- **Task details**
Transcribe all records exactly.

- **Material for this task**
--- START ---
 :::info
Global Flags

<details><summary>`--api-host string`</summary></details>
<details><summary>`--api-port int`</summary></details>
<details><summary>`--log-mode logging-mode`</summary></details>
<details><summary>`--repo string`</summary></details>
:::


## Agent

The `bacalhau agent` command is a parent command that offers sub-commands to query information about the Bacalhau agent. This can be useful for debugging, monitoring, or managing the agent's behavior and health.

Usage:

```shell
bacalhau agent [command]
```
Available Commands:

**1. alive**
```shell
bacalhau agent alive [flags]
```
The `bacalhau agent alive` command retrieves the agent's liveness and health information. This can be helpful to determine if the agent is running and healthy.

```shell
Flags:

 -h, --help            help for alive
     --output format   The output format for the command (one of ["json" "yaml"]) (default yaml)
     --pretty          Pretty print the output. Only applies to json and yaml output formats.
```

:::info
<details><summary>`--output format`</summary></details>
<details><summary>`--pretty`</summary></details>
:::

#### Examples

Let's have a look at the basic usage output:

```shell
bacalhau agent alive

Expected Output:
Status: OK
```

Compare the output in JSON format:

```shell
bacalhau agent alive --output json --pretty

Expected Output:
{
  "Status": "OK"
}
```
--- END ---
- **Answer**
 :::info
Global Flags

<details><summary>`--api-host string`</summary></details>
<details><summary>`--api-port int`</summary></details>
<details><summary>`--log-mode logging-mode`</summary></details>
<details><summary>`--repo string`</summary></details>
:::


## Agent

The `bacalhau agent` command is a parent command that offers sub-commands to query information about the Bacalhau agent. This can be useful for debugging, monitoring, or managing the agent's behavior and health.

Usage:

```shell
bacalhau agent [command]
```
Available Commands:

**1. alive**
```shell
bacalhau agent alive [flags]
```
The `bacalhau agent alive` command retrieves the agent's liveness and health information. This can be helpful to determine if the agent is running and healthy.

```shell
Flags:

 -h, --help            help for alive
     --output format   The output format for the command (one of ["json" "yaml"]) (default yaml)
     --pretty          Pretty print the output. Only applies to json and yaml output formats.
```

:::info
<details><summary>`--output format`</summary></details>
<details><summary>`--pretty`</summary></details>
:::

#### Examples

Let's have a look at the basic usage output:

```shell
bacalhau agent alive

Expected Output:
Status: OK
```

Compare the output in JSON format:

```shell
bacalhau agent alive --output json --pretty

Expected Output:
{
  "Status": "OK"
}
```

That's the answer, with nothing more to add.